■ **THE PROBLEM**
Search the entries below. Return every line that has "most" in it.

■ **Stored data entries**
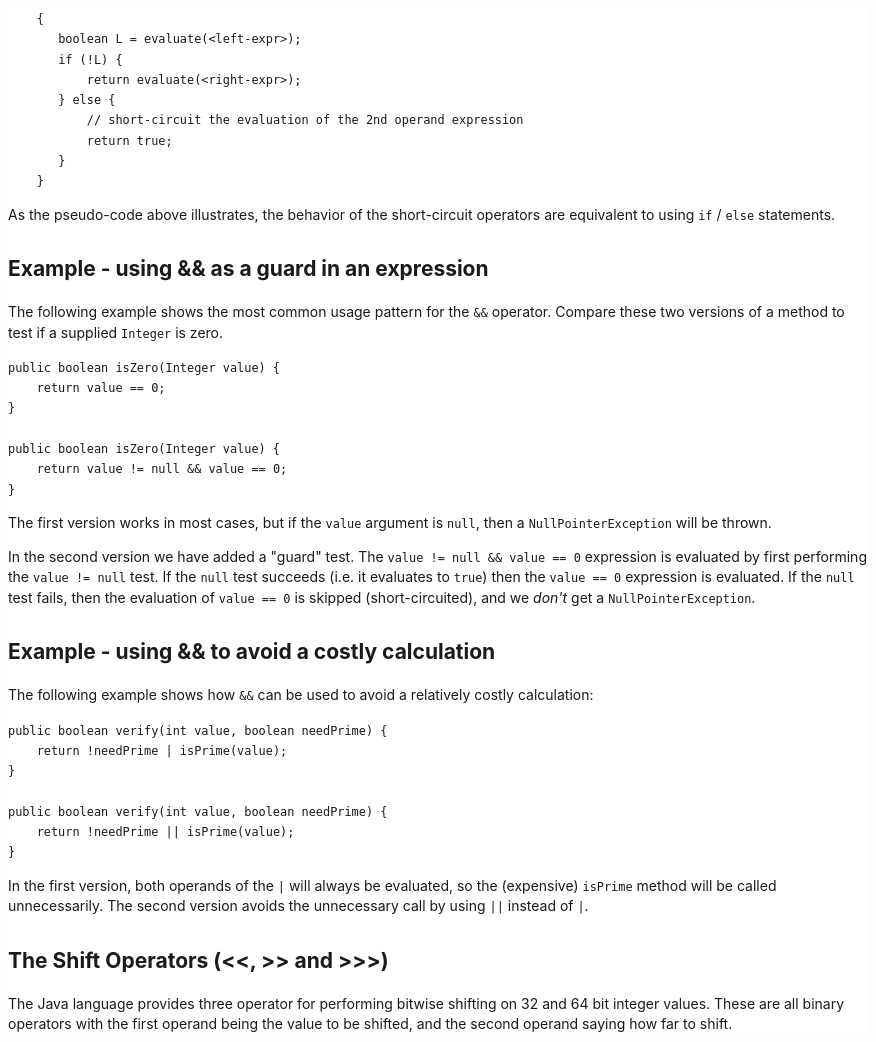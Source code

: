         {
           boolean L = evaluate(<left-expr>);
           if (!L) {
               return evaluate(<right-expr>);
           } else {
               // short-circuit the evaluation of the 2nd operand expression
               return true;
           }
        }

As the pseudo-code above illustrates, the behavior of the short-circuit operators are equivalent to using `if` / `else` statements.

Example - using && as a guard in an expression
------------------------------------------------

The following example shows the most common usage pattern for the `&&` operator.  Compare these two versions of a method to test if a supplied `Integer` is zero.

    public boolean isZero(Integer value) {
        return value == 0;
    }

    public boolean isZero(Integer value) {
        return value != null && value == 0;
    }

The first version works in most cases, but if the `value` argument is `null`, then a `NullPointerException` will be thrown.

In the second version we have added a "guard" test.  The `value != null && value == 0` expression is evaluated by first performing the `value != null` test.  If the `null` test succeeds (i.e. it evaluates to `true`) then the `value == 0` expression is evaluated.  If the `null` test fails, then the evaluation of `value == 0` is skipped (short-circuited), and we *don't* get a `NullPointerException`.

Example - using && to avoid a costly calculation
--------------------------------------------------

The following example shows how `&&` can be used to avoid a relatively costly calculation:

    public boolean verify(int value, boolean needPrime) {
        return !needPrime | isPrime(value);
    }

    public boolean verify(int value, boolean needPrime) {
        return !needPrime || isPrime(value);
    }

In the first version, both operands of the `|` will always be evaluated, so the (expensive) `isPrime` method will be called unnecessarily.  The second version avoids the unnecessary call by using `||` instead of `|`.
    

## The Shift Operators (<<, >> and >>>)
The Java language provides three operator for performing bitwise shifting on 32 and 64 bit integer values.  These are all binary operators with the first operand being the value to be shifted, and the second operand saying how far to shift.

--

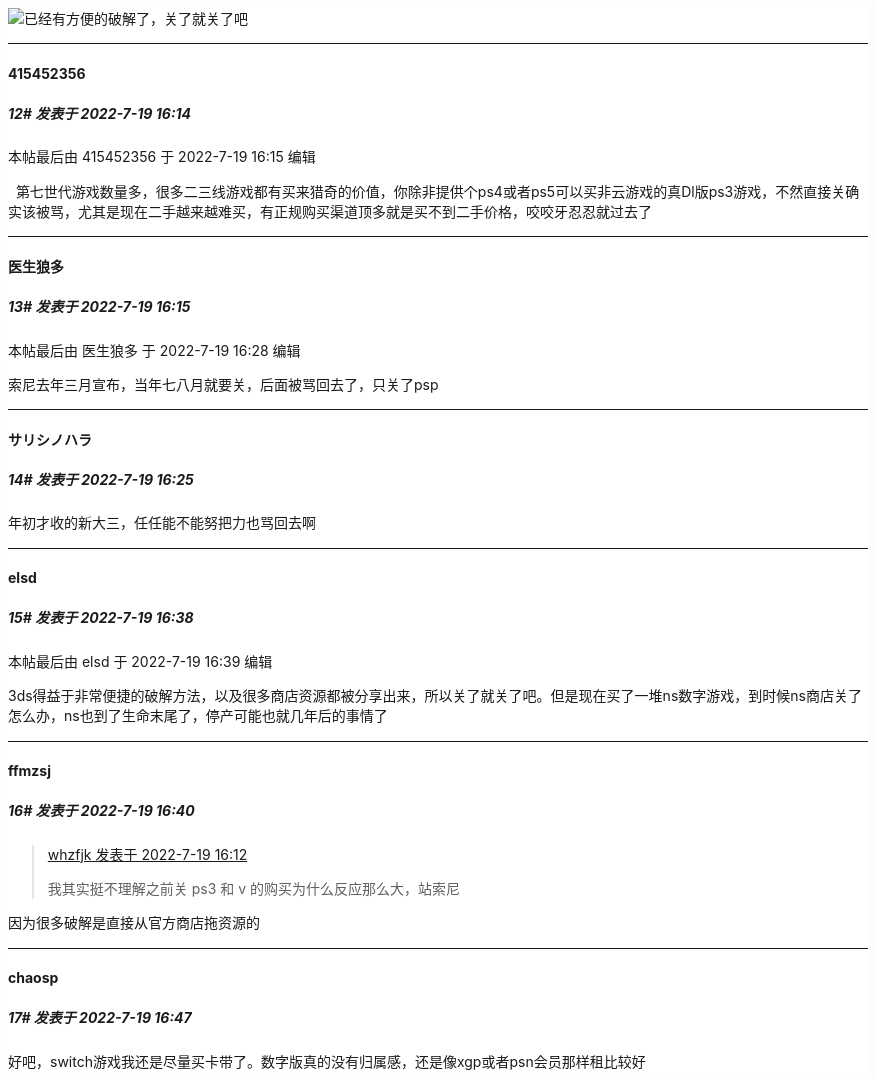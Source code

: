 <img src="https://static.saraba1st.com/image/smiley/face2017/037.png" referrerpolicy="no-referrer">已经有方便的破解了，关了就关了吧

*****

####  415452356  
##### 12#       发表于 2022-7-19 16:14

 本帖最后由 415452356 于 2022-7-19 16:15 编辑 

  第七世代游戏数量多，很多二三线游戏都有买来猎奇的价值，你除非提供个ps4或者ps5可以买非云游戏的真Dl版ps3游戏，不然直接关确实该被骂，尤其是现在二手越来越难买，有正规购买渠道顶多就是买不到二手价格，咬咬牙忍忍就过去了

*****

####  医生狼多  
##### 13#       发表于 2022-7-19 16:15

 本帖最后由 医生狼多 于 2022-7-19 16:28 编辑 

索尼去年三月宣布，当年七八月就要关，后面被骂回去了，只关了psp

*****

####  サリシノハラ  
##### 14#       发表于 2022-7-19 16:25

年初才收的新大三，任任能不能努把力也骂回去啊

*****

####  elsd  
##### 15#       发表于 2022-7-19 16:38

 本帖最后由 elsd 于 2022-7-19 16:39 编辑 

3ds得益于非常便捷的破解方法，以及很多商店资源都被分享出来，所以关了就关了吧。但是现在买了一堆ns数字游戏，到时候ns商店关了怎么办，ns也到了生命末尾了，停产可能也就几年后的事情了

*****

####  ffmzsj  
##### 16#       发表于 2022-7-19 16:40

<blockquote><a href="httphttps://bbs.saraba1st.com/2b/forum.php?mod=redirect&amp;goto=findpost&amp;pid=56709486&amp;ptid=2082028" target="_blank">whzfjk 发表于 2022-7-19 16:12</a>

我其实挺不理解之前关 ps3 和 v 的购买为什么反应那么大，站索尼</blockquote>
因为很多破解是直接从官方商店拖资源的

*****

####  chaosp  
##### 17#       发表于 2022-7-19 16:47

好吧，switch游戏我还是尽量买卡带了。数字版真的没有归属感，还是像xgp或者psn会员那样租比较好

■ **SOLUTION FOR THIS TASK**
The following example shows the most common usage pattern for the `&&` operator.  Compare these two versions of a method to test if a supplied `Integer` is zero.
The first version works in most cases, but if the `value` argument is `null`, then a `NullPointerException` will be thrown.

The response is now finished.